Weird feeling eating chocolate?
September 27, 2016 11:36 AM   Subscribe

I've started getting this weird hot/puckery/irritated feeling eating chocolate. Allergy testing results suggest it's not an allergy, though. What else could it be?

For the last couple of years, I've noticed that my mouth seems to get this weird hot, puckery, irritated feeling when I eat chocolate. It's sort of difficult to describe and I don't get it with other foods. It happens instantly on the first bite; occasionally the top of my throat also feels irritated a little later. After about 30 minutes it's mostly faded away and after an hour it's totally gone.

My first thought was obviously a food allergy, but: 1. apparently allergy to chocolate itself is super rare, like case-report rare -- and 2. I've had skin testing done since this started happening, and while I am apparently allergic to a ton of environmental stuff (3-4+ ratings for pet dander, dust mites, and some trees/grasses/weeds), the skin test came up flatly negative for chocolate. My impression is that false negatives are pretty rare in skin tests, esp. compared to false positives.

I did get a mild skin reaction to one tree nut (pecans), but I have this same reaction to chocolate that is supposed to be nut-free (e.g., Trader Joe's Semi-Sweet Chocolate Chips, which doesn't list any nut cross-contamination and which nut allergy sites list as safe). I also thought maybe it could be oral allergy syndrome, but I've never found any evidence that chocolate could be a potential pollen-food cross-reaction. And chocolate is heated during preparation, I think, while most OAS-causing epitopes aren't heat-stable except nuts and seeds. (I'm also not allergic to birch, ragweed, or mugwort -- just grasses and other weeds/trees.)

So all that together kind of makes me doubt it's a bona fide allergy, but at the same time, I don't know what else it could be.

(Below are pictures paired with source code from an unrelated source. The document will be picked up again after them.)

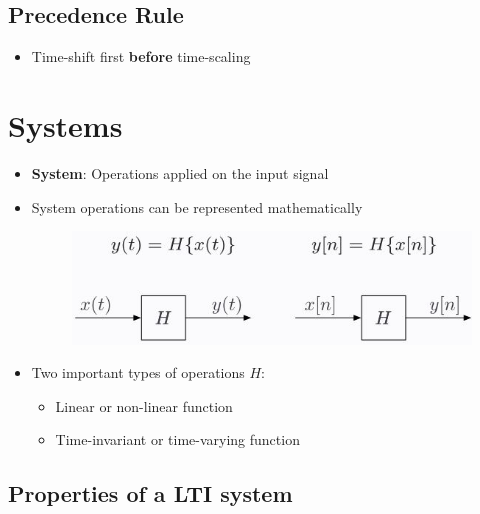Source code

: \documentclass[conference]{IEEEtran}
\begin{document}
\subsection{Precedence Rule}
\begin{itemize}
  \item Time-shift first \textbf{before} time-scaling
\end{itemize}

\section{Systems}

\begin{itemize}
  \item \textbf{System}: Operations applied on the input signal
  \item System operations can be represented mathematically 
  \begin{figure} [h!]
      \centering
      \includegraphics[scale=0.5]{Ex1.JPG}
  \end{figure}
  \item Two important types of operations $H$:
  \begin{itemize}
    \item Linear or non-linear function
    \item Time-invariant or time-varying function
  \end{itemize}
\end{itemize}

\pagebreak
\subsection{Properties of a LTI system}
\end{document}
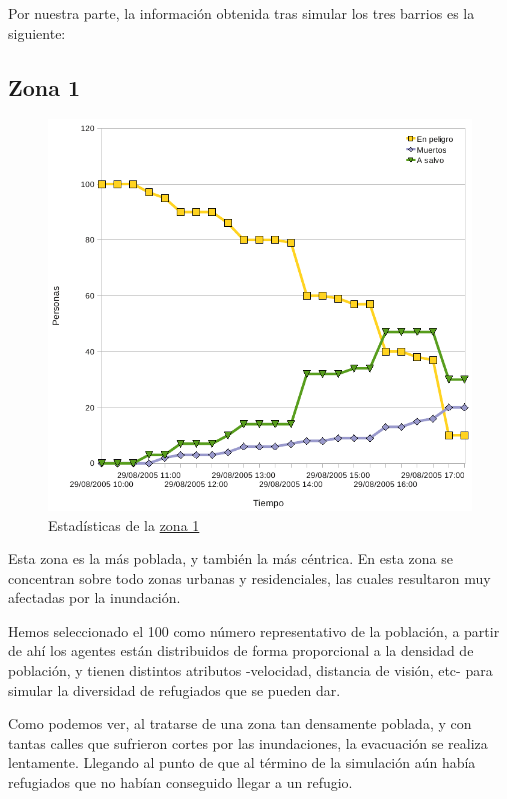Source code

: Por nuestra parte, la información obtenida tras simular los tres barrios es la
siguiente:

\subsection{Zona 1}

\begin{figure}[H]
 \centering
 \includegraphics[width=135mm]{figuras/cap6/stats/Zona1.png}
 \caption{Estadísticas de la \hyperref[zona1]{zona 1}}
\end{figure}

Esta zona es la más poblada, y también la más céntrica. En esta zona se
concentran sobre todo zonas urbanas y residenciales, las cuales resultaron muy
afectadas por la inundación.

Hemos seleccionado el 100 como número representativo de la población, a
partir de ahí los agentes están distribuidos de forma proporcional a la
densidad de población, y tienen distintos atributos -velocidad, distancia de
visión, etc- para simular la diversidad de refugiados que se pueden dar.

Como podemos ver, al tratarse de una zona tan densamente poblada, y con tantas
calles que sufrieron cortes por las inundaciones, la evacuación se realiza
lentamente. Llegando al punto de que al término de la simulación aún había
refugiados que no habían conseguido llegar a un refugio.

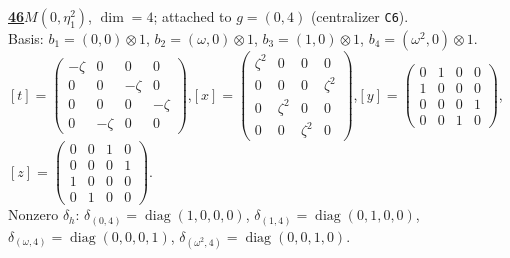 \begin{samepage}\noindent\textbf{\underline{46}}\quad $M(0,\eta^{2}_{1})$, $\dim=4$; attached to $g=(0,4)$ (centralizer \texttt{C6}).\\
Basis: $b_{1}=(0,0)\otimes 1$, $b_{2}=(\omega,0)\otimes 1$, $b_{3}=(1,0)\otimes 1$, $b_{4}=(\omega^2,0)\otimes 1$.\\
$[t]=\left(\begin{smallmatrix} -\zeta & 0 & 0 & 0 \\ 0 & 0 & -\zeta & 0 \\ 0 & 0 & 0 & -\zeta \\ 0 & -\zeta & 0 & 0 \end{smallmatrix}\right)$,\quad $[x]=\left(\begin{smallmatrix} \zeta^2 & 0 & 0 & 0 \\ 0 & 0 & 0 & \zeta^2 \\ 0 & \zeta^2 & 0 & 0 \\ 0 & 0 & \zeta^2 & 0 \end{smallmatrix}\right)$,\quad $[y]=\left(\begin{smallmatrix} 0 & 1 & 0 & 0 \\ 1 & 0 & 0 & 0 \\ 0 & 0 & 0 & 1 \\ 0 & 0 & 1 & 0 \end{smallmatrix}\right)$,\quad $[z]=\left(\begin{smallmatrix} 0 & 0 & 1 & 0 \\ 0 & 0 & 0 & 1 \\ 1 & 0 & 0 & 0 \\ 0 & 1 & 0 & 0 \end{smallmatrix}\right)$.\\
Nonzero $\delta_h$: $\delta_{(0,4)}=\operatorname{diag}(1,0,0,0)$, $\delta_{(1,4)}=\operatorname{diag}(0,1,0,0)$, $\delta_{(\omega,4)}=\operatorname{diag}(0,0,0,1)$, $\delta_{(\omega^2,4)}=\operatorname{diag}(0,0,1,0)$.\end{samepage}
\medskip

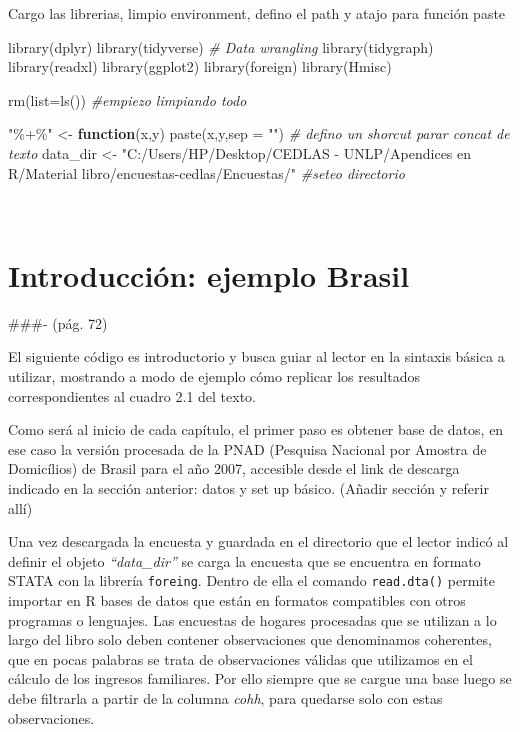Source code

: \documentclass[
]{book}
\newenvironment{Shaded}{\begin{snugshade}}{\end{snugshade}}
\newcommand{\AttributeTok}[1]{\textcolor[rgb]{0.77,0.63,0.00}{#1}}
\newcommand{\CommentTok}[1]{\textcolor[rgb]{0.56,0.35,0.01}{\textit{#1}}}
\newcommand{\ControlFlowTok}[1]{\textcolor[rgb]{0.13,0.29,0.53}{\textbf{#1}}}
\newcommand{\FunctionTok}[1]{\textcolor[rgb]{0.00,0.00,0.00}{#1}}
\newcommand{\NormalTok}[1]{#1}
\newcommand{\OtherTok}[1]{\textcolor[rgb]{0.56,0.35,0.01}{#1}}
\newcommand{\StringTok}[1]{\textcolor[rgb]{0.31,0.60,0.02}{#1}}
\begin{document}
Cargo las librerias, limpio environment, defino el path y atajo para función paste

\begin{Shaded}
\begin{Highlighting}[]
\FunctionTok{library}\NormalTok{(dplyr)}
\FunctionTok{library}\NormalTok{(tidyverse) }\CommentTok{\# Data wrangling}
\FunctionTok{library}\NormalTok{(tidygraph)}
\FunctionTok{library}\NormalTok{(readxl)}
\FunctionTok{library}\NormalTok{(ggplot2)}
\FunctionTok{library}\NormalTok{(foreign)}
\FunctionTok{library}\NormalTok{(Hmisc)}

\FunctionTok{rm}\NormalTok{(}\AttributeTok{list=}\FunctionTok{ls}\NormalTok{())    }\CommentTok{\#empiezo limpiando todo }

\StringTok{"\%+\%"} \OtherTok{\textless{}{-}} \ControlFlowTok{function}\NormalTok{(x,y) }\FunctionTok{paste}\NormalTok{(x,y,}\AttributeTok{sep =} \StringTok{""}\NormalTok{)      }\CommentTok{\# defino un shorcut parar concat de texto}
\NormalTok{data\_dir }\OtherTok{\textless{}{-}} \StringTok{"C:/Users/HP/Desktop/CEDLAS {-} UNLP/Apendices en R/Material libro/encuestas{-}cedlas/Encuestas/"}  \CommentTok{\#seteo directorio }
\end{Highlighting}
\end{Shaded}

~

\hypertarget{introducciuxf3n-ejemplo-brasil}{%
\section{Introducción: ejemplo Brasil}\label{introducciuxf3n-ejemplo-brasil}}

\#\#\#- (pág. 72)

El siguiente código es introductorio y busca guiar al lector en la sintaxis básica a utilizar, mostrando a modo de ejemplo cómo replicar los resultados correspondientes al cuadro 2.1 del texto.

Como será al inicio de cada capítulo, el primer paso es obtener base de datos, en ese caso la versión procesada de la PNAD (Pesquisa Nacional por Amostra de Domicílios) de Brasil para el año 2007, accesible desde el link de descarga indicado en la sección anterior: datos y set up básico. (Añadir sección y referir allí)

Una vez descargada la encuesta y guardada en el directorio que el lector indicó al definir el objeto \emph{``data\_dir''} se carga la encuesta que se encuentra en formato STATA con la librería \texttt{foreing}. Dentro de ella el comando \texttt{read.dta()} permite importar en R bases de datos que están en formatos compatibles con otros programas o lenguajes. Las encuestas de hogares procesadas que se utilizan a lo largo del libro solo deben contener observaciones que denominamos coherentes, que en pocas palabras se trata de observaciones válidas que utilizamos en el cálculo de los ingresos familiares. Por ello siempre que se cargue una base luego se debe filtrarla a partir de la columna \emph{cohh}, para quedarse solo con estas observaciones.
\end{document}
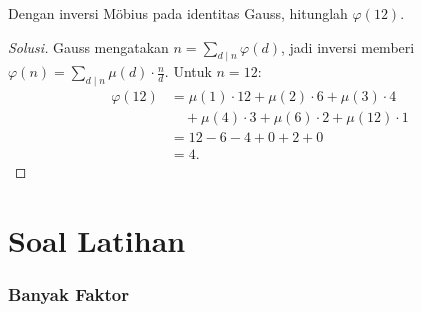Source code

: \documentclass[12pt]{scrartcl}
\begin{document}
\begin{example}
Dengan inversi M\"obius pada identitas Gauss, hitunglah $\varphi(12)$.
\end{example}
\begin{proof}[Solusi]
Gauss mengatakan $n = \sum_{d \mid n} \varphi(d)$,
jadi inversi memberi $\varphi(n) = \sum_{d \mid n} \mu(d) \cdot \frac{n}{d}$.
Untuk $n = 12$:
\begin{align*}
\varphi(12) &= \mu(1) \cdot 12 + \mu(2) \cdot 6 + \mu(3) \cdot 4 \\
&\quad + \mu(4) \cdot 3 + \mu(6) \cdot 2 + \mu(12) \cdot 1 \\
&= 12 - 6 - 4 + 0 + 2 + 0 \\
&= 4.
\end{align*}
\end{proof}

\part*{Soal Latihan}

\section{Banyak Faktor}
\end{document}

A couple other things I considered: I do remember that I used to get aphthous ulcers all the time, and chocolate was unique among foods in that it was extremely painful on contact. But this happens even in the absence of ulcers. I've also read some stuff about burning mouth syndrome but that seems different since most foods don't cause this reaction, just chocolate. And tannins in tea and wine do make me pucker up, but not this intensely and not with that same kind of burning feeling.

While the discomfort is very noticeable, it's also not so intense that it alone would prevent me from eating chocolate now and again (as long as I don't have a mouth ulcer), and I also don't want to restrict my diet unnecessarily. I just want to make sure I'm not tempting anaphylaxis or something. I'm also just curious about what it could be, especially since I don't remember having this sensation growing up, at least not this intensely. Are there any other plausible reasons besides a food allergy that I could be experiencing something like this?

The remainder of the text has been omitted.